Sunday, March 6, 2011
putting my well being in god
So recently I have had health problems. Which I am praying about and have had some people pray for me. I really am having a hard time letting God help me be healthy. Because I don't think it will do anything. Along this road though he keeps telling me he is trying to help me but I won't let him in. I think it is because I am extremely scared to let him try. I know I should but I also know it isn't easy. he keeps trying as am I. I am scared so much just sometimes thinking about makes me cry. but I have ask God everyday to please heal my body. I feel as if he is trying. I am so thankful for his awesomeness I mean without it I don't think I would ever be where I am now. I love him so much! thank you for helping me trust you God.

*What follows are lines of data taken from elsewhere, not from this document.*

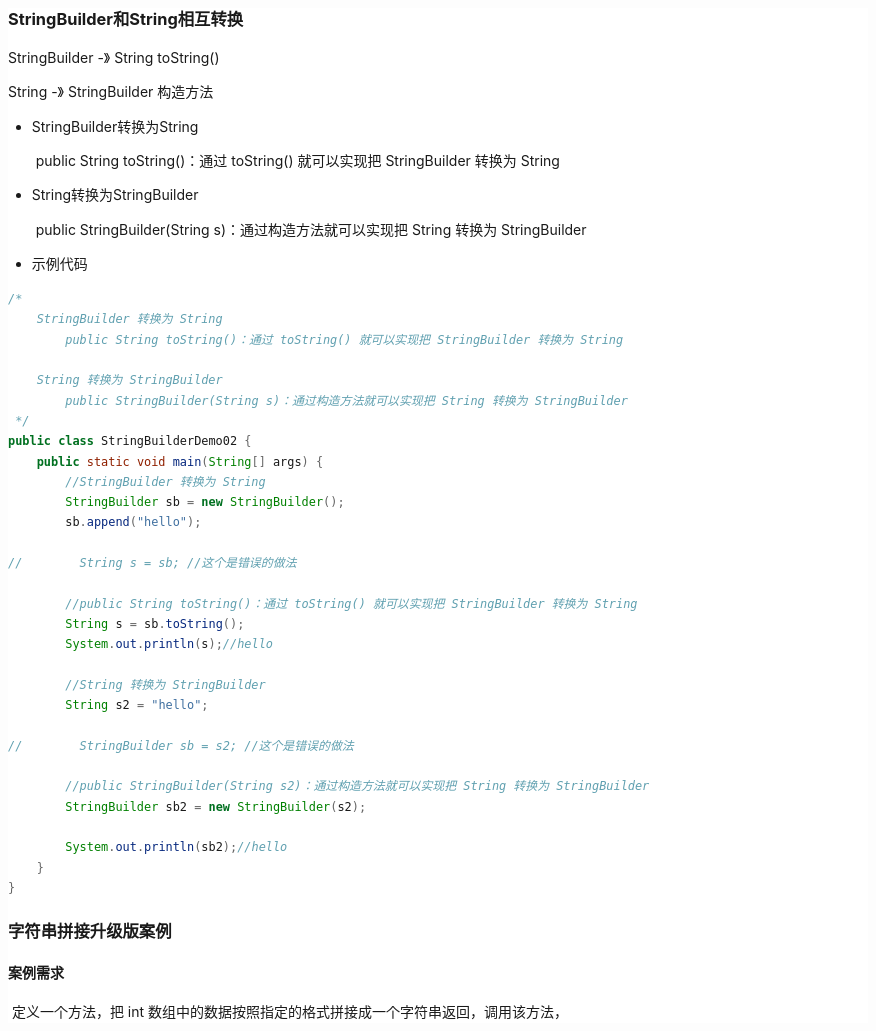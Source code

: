 ### StringBuilder和String相互转换

StringBuilder -》 String toString()

String -》 StringBuilder 构造方法

- StringBuilder转换为String

  ​        public String toString()：通过 toString() 就可以实现把 StringBuilder 转换为 String

- String转换为StringBuilder

  ​        public StringBuilder(String s)：通过构造方法就可以实现把 String 转换为 StringBuilder

- 示例代码

```java
/*
    StringBuilder 转换为 String
        public String toString()：通过 toString() 就可以实现把 StringBuilder 转换为 String

    String 转换为 StringBuilder
        public StringBuilder(String s)：通过构造方法就可以实现把 String 转换为 StringBuilder
 */
public class StringBuilderDemo02 {
    public static void main(String[] args) {
        //StringBuilder 转换为 String
        StringBuilder sb = new StringBuilder();
        sb.append("hello");

//        String s = sb; //这个是错误的做法

        //public String toString()：通过 toString() 就可以实现把 StringBuilder 转换为 String
        String s = sb.toString();
        System.out.println(s);//hello

        //String 转换为 StringBuilder
        String s2 = "hello";

//        StringBuilder sb = s2; //这个是错误的做法

        //public StringBuilder(String s2)：通过构造方法就可以实现把 String 转换为 StringBuilder
        StringBuilder sb2 = new StringBuilder(s2);

        System.out.println(sb2);//hello
    }
}

```

### 字符串拼接升级版案例

#### 案例需求

​	定义一个方法，把 int 数组中的数据按照指定的格式拼接成一个字符串返回，调用该方法，
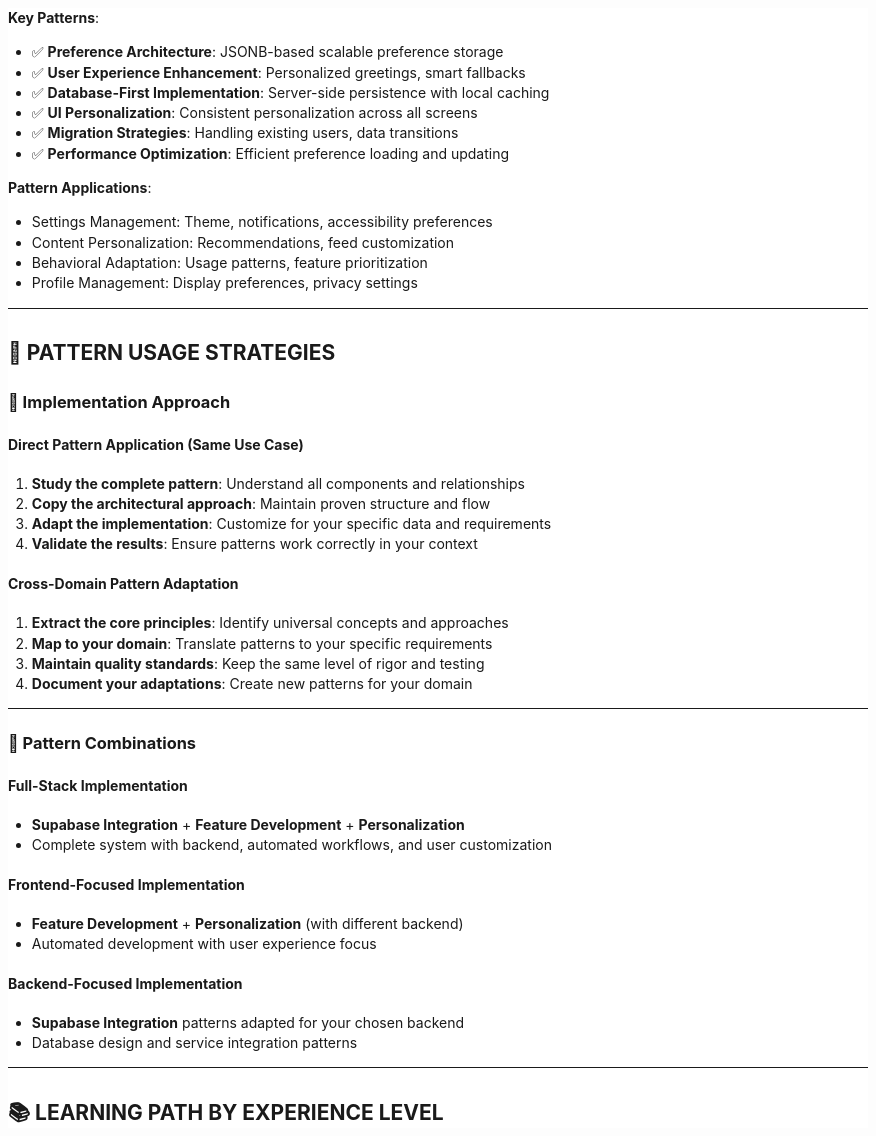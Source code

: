 **Key Patterns**:
- ✅ **Preference Architecture**: JSONB-based scalable preference storage
- ✅ **User Experience Enhancement**: Personalized greetings, smart fallbacks
- ✅ **Database-First Implementation**: Server-side persistence with local caching
- ✅ **UI Personalization**: Consistent personalization across all screens
- ✅ **Migration Strategies**: Handling existing users, data transitions
- ✅ **Performance Optimization**: Efficient preference loading and updating

**Pattern Applications**:
- Settings Management: Theme, notifications, accessibility preferences
- Content Personalization: Recommendations, feed customization
- Behavioral Adaptation: Usage patterns, feature prioritization
- Profile Management: Display preferences, privacy settings

---

## 🎯 **PATTERN USAGE STRATEGIES**

### **🚀 Implementation Approach**

#### **Direct Pattern Application (Same Use Case)**
1. **Study the complete pattern**: Understand all components and relationships
2. **Copy the architectural approach**: Maintain proven structure and flow
3. **Adapt the implementation**: Customize for your specific data and requirements
4. **Validate the results**: Ensure patterns work correctly in your context

#### **Cross-Domain Pattern Adaptation**
1. **Extract the core principles**: Identify universal concepts and approaches
2. **Map to your domain**: Translate patterns to your specific requirements
3. **Maintain quality standards**: Keep the same level of rigor and testing
4. **Document your adaptations**: Create new patterns for your domain

---

### **🔄 Pattern Combinations**

#### **Full-Stack Implementation**
- **Supabase Integration** + **Feature Development** + **Personalization**
- Complete system with backend, automated workflows, and user customization

#### **Frontend-Focused Implementation**
- **Feature Development** + **Personalization** (with different backend)
- Automated development with user experience focus

#### **Backend-Focused Implementation**
- **Supabase Integration** patterns adapted for your chosen backend
- Database design and service integration patterns

---

## 📚 **LEARNING PATH BY EXPERIENCE LEVEL**
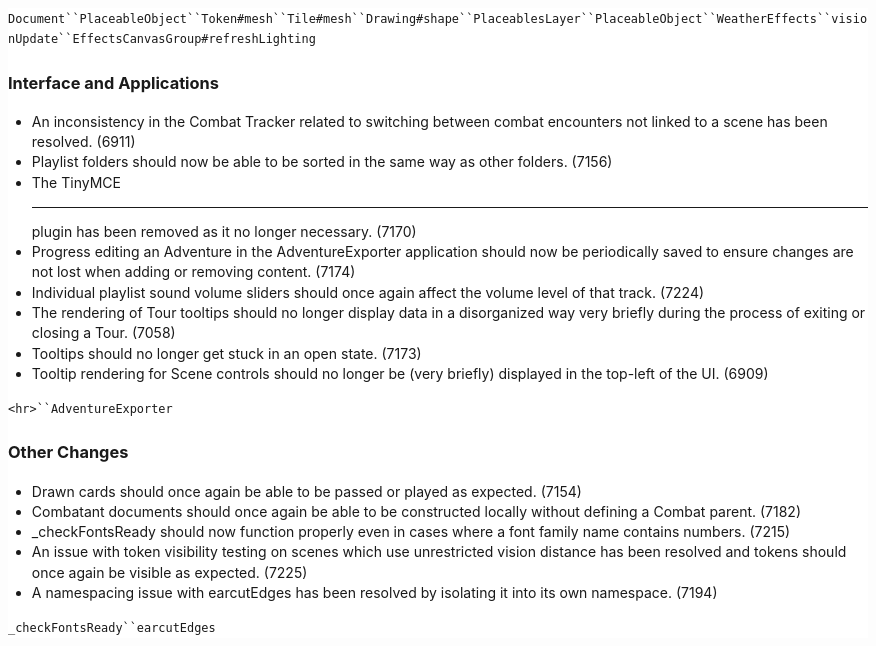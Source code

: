 `Document``PlaceableObject``Token#mesh``Tile#mesh``Drawing#shape``PlaceablesLayer``PlaceableObject``WeatherEffects``visionUpdate``EffectsCanvasGroup#refreshLighting`
### Interface and Applications

- An inconsistency in the Combat Tracker related to switching between combat encounters not linked to a scene has been resolved. (6911)
- Playlist folders should now be able to be sorted in the same way as other folders. (7156)
- The TinyMCE <hr> plugin has been removed as it no longer necessary. (7170)
- Progress editing an Adventure in the AdventureExporter application should now be periodically saved to ensure changes are not lost when adding or removing content. (7174)
- Individual playlist sound volume sliders should once again affect the volume level of that track. (7224)
- The rendering of Tour tooltips should no longer display data in a disorganized way very briefly during the process of exiting or closing a Tour. (7058)
- Tooltips should no longer get stuck in an open state. (7173)
- Tooltip rendering for Scene controls should no longer be (very briefly) displayed in the top-left of the UI. (6909)

`<hr>``AdventureExporter`
### Other Changes

- Drawn cards should once again be able to be passed or played as expected. (7154)
- Combatant documents should once again be able to be constructed locally without defining a Combat parent. (7182)
- _checkFontsReady should now function properly even in cases where a font family name contains numbers. (7215)
- An issue with token visibility testing on scenes which use unrestricted vision distance has been resolved and tokens should once again be visible as expected. (7225)
- A namespacing issue with earcutEdges has been resolved by isolating it into its own namespace. (7194)

`_checkFontsReady``earcutEdges`
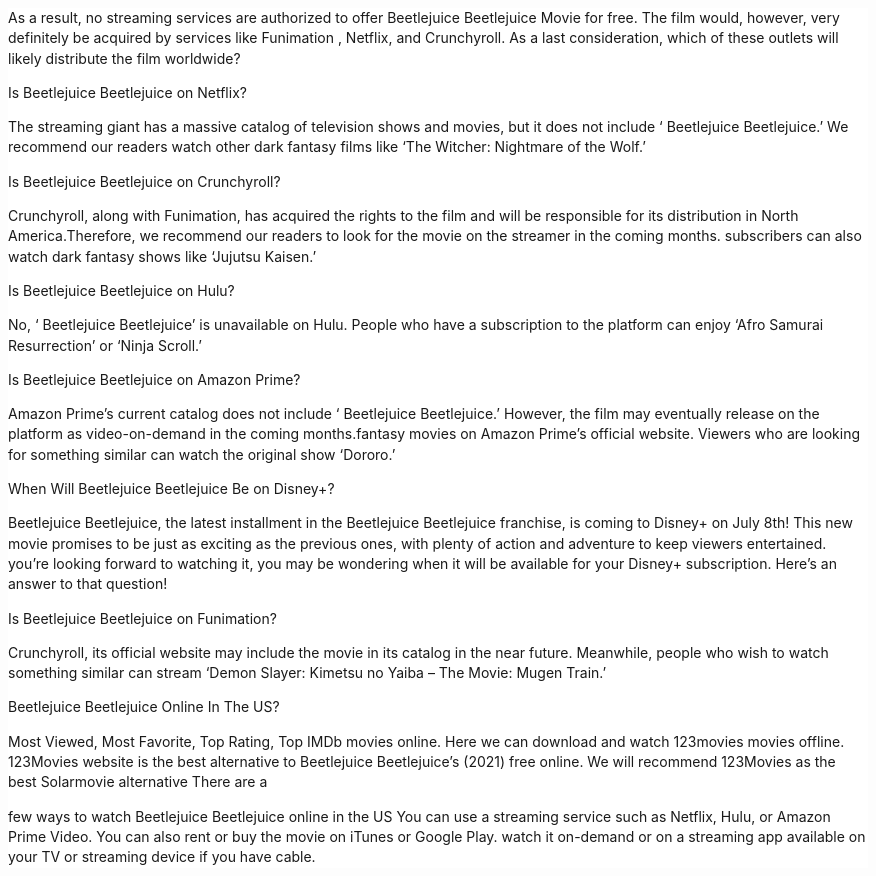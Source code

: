 As a result, no streaming services are authorized to offer   Beetlejuice Beetlejuice Movie for free. The film would, however, very definitely be acquired by services like Funimation , Netflix, and Crunchyroll. As a last consideration, which of these outlets will likely distribute the film worldwide?


Is   Beetlejuice Beetlejuice on Netflix?

The streaming giant has a massive catalog of television shows and movies, but it does not include ‘  Beetlejuice Beetlejuice.’ We recommend our readers watch other dark fantasy films like ‘The Witcher: Nightmare of the Wolf.’

Is   Beetlejuice Beetlejuice on Crunchyroll?


Crunchyroll, along with Funimation, has acquired the rights to the film and will be responsible for its distribution in North America.Therefore, we recommend our readers to look for the movie on the streamer in the coming months. subscribers can also watch dark fantasy shows like ‘Jujutsu Kaisen.’

Is   Beetlejuice Beetlejuice on Hulu?


No, ‘  Beetlejuice Beetlejuice’ is unavailable on Hulu. People who have a subscription to the platform can enjoy ‘Afro Samurai Resurrection’ or ‘Ninja Scroll.’

Is   Beetlejuice Beetlejuice on Amazon Prime?


Amazon Prime’s current catalog does not include ‘  Beetlejuice Beetlejuice.’ However, the film may eventually release on the platform as video-on-demand in the coming months.fantasy movies on Amazon Prime’s official website. Viewers who are looking for something similar can watch the original show ‘Dororo.’

When Will   Beetlejuice Beetlejuice Be on Disney+?


  Beetlejuice Beetlejuice, the latest installment in the   Beetlejuice Beetlejuice franchise, is coming to Disney+ on July 8th! This new movie promises to be just as exciting as the previous ones, with plenty of action and adventure to keep viewers entertained. you’re looking forward to watching it, you may be wondering when it will be available for your Disney+ subscription. Here’s an answer to that question!

Is   Beetlejuice Beetlejuice on Funimation?


Crunchyroll, its official website may include the movie in its catalog in the near future. Meanwhile, people who wish to watch something similar can stream ‘Demon Slayer: Kimetsu no Yaiba – The Movie: Mugen Train.’

  Beetlejuice Beetlejuice Online In The US?


Most Viewed, Most Favorite, Top Rating, Top IMDb movies online. Here we can download and watch 123movies movies offline. 123Movies website is the best alternative to   Beetlejuice Beetlejuice’s (2021) free online. We will recommend 123Movies as the best Solarmovie alternative There are a


few ways to watch   Beetlejuice Beetlejuice online in the US You can use a streaming service such as Netflix, Hulu, or Amazon Prime Video. You can also rent or buy the movie on iTunes or Google Play. watch it on-demand or on a streaming app available on your TV or streaming device if you have cable.
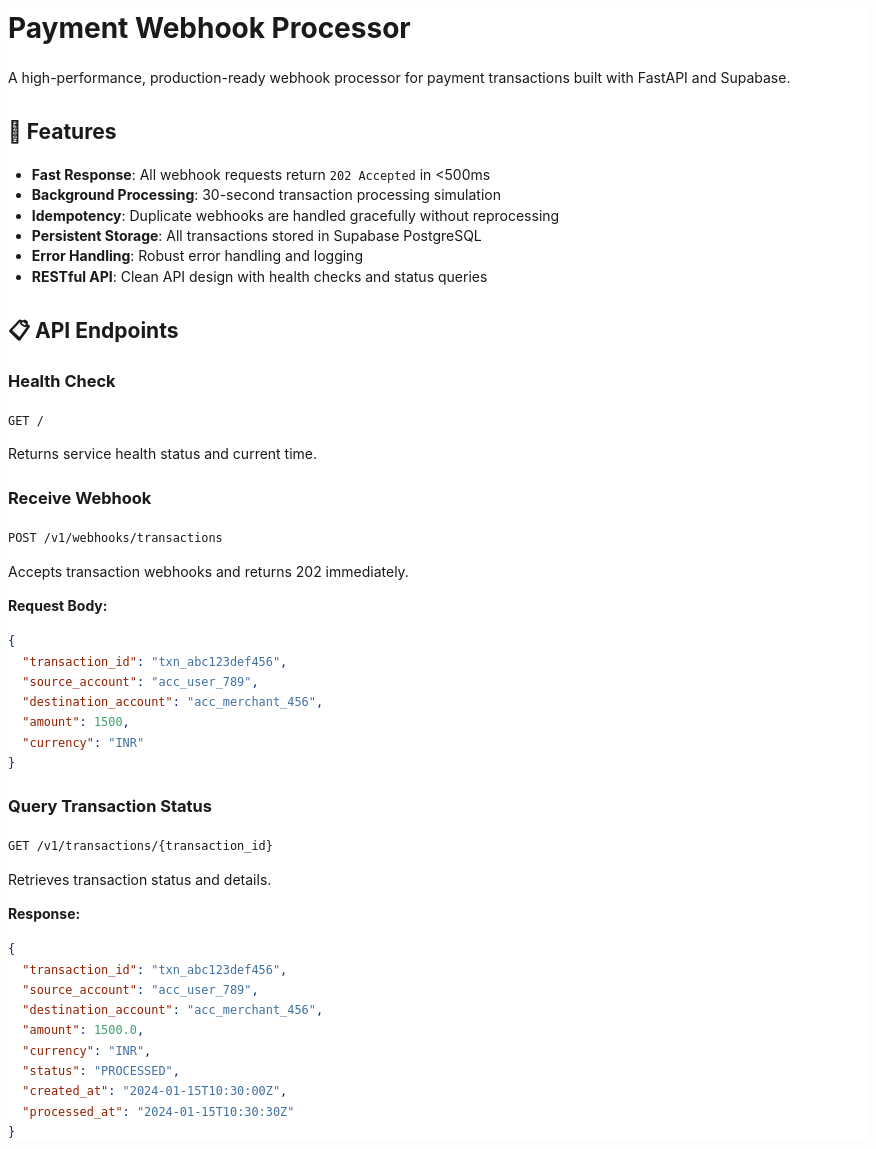 # Payment Webhook Processor

A high-performance, production-ready webhook processor for payment transactions built with FastAPI and Supabase.

## 🚀 Features

- **Fast Response**: All webhook requests return `202 Accepted` in <500ms
- **Background Processing**: 30-second transaction processing simulation
- **Idempotency**: Duplicate webhooks are handled gracefully without reprocessing
- **Persistent Storage**: All transactions stored in Supabase PostgreSQL
- **Error Handling**: Robust error handling and logging
- **RESTful API**: Clean API design with health checks and status queries

## 📋 API Endpoints

### Health Check
```bash
GET /
```
Returns service health status and current time.

### Receive Webhook
```bash
POST /v1/webhooks/transactions
```
Accepts transaction webhooks and returns 202 immediately.

**Request Body:**
```json
{
  "transaction_id": "txn_abc123def456",
  "source_account": "acc_user_789",
  "destination_account": "acc_merchant_456",
  "amount": 1500,
  "currency": "INR"
}
```

### Query Transaction Status
```bash
GET /v1/transactions/{transaction_id}
```
Retrieves transaction status and details.

**Response:**
```json
{
  "transaction_id": "txn_abc123def456",
  "source_account": "acc_user_789",
  "destination_account": "acc_merchant_456",
  "amount": 1500.0,
  "currency": "INR",
  "status": "PROCESSED",
  "created_at": "2024-01-15T10:30:00Z",
  "processed_at": "2024-01-15T10:30:30Z"
}
```
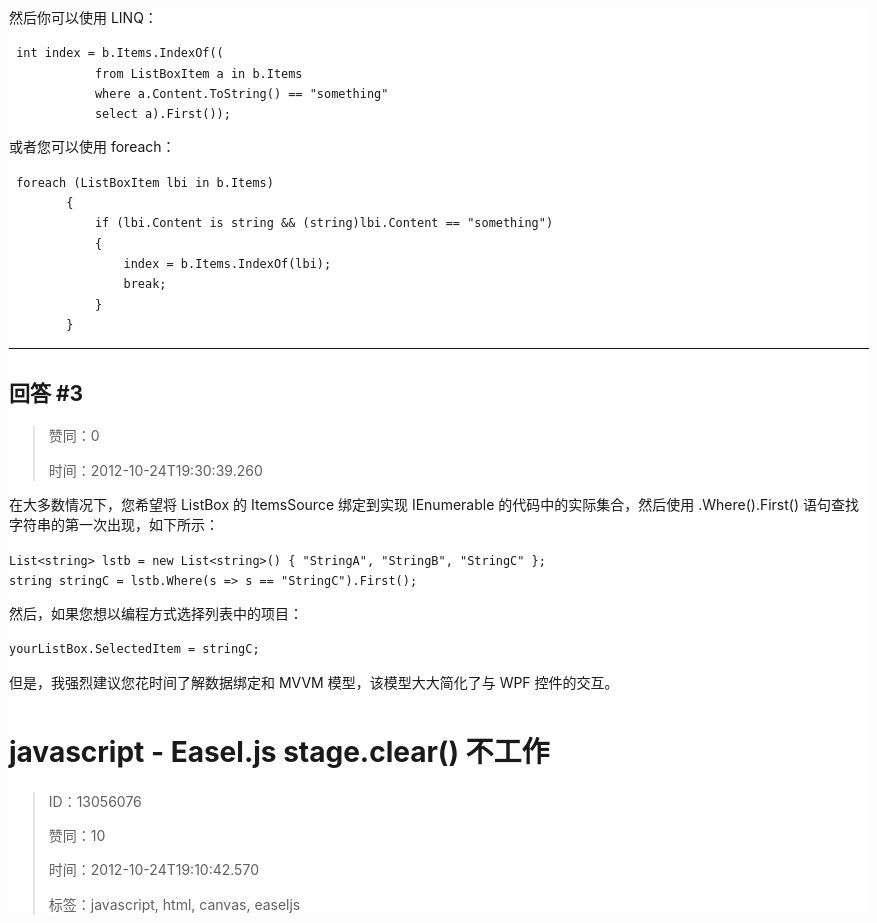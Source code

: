 然后你可以使用 LINQ：

```
 int index = b.Items.IndexOf((
            from ListBoxItem a in b.Items
            where a.Content.ToString() == "something"
            select a).First()); 
```

或者您可以使用 foreach：

```
 foreach (ListBoxItem lbi in b.Items)
        {
            if (lbi.Content is string && (string)lbi.Content == "something")
            {
                index = b.Items.IndexOf(lbi);
                break;
            }
        } 
```

* * *

## 回答 #3

> 赞同：0
> 
> 时间：2012-10-24T19:30:39.260

在大多数情况下，您希望将 ListBox 的 ItemsSource 绑定到实现 IEnumerable 的代码中的实际集合，然后使用 .Where().First() 语句查找字符串的第一次出现，如下所示：

```
List<string> lstb = new List<string>() { "StringA", "StringB", "StringC" };
string stringC = lstb.Where(s => s == "StringC").First(); 
```

然后，如果您想以编程方式选择列表中的项目：

```
yourListBox.SelectedItem = stringC; 
```

但是，我强烈建议您花时间了解数据绑定和 MVVM 模型，该模型大大简化了与 WPF 控件的交互。

# javascript - Easel.js stage.clear() 不工作

> ID：13056076
> 
> 赞同：10
> 
> 时间：2012-10-24T19:10:42.570
> 
> 标签：javascript, html, canvas, easeljs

Wednesday, February 16, 2011
putting him before myself and my friends
I have recently been told I should spend more time with god and not put him aside. Which partly I totally agree with that person. But then again I love and spend a lot of time with him. But i know I spend a lot of time with him. Also my friends tell me that I should be more holy and I should be sometimes. I just feel like people don't really know me inside and out. People like my family at church and home tell me I am beautiful inside and out. But I feel like me talking to god he doesn't tell me that. I love him to death like really but I lose faith that he is with me no matter how much time I spend with him. It's just people think that I am not a Christian like person because they don't see me spend that time with him. I just want people to know I am learning to the best of my ability. I need them to see that. Please look deeper and see how much I love him.
Sunday, February 13, 2011
learning how to love the right way
God has been teaching me how to love my parents and my family all together. I used to be so rude to everyone in my family and now god is working through me. He is giving challenges everyday on how to love on people and I have failed a lot and succeeded a lot too. I try my very hardest to spend time loving on him. I have brought myself to take one-two things out of my schedule everyday for him. I think personally that without me taking time out of my schedule I wouldn't be at the place with god that I am now. He taught me how to love on him my family and people at my school and at my church. I thank him everyday for the life he has let have.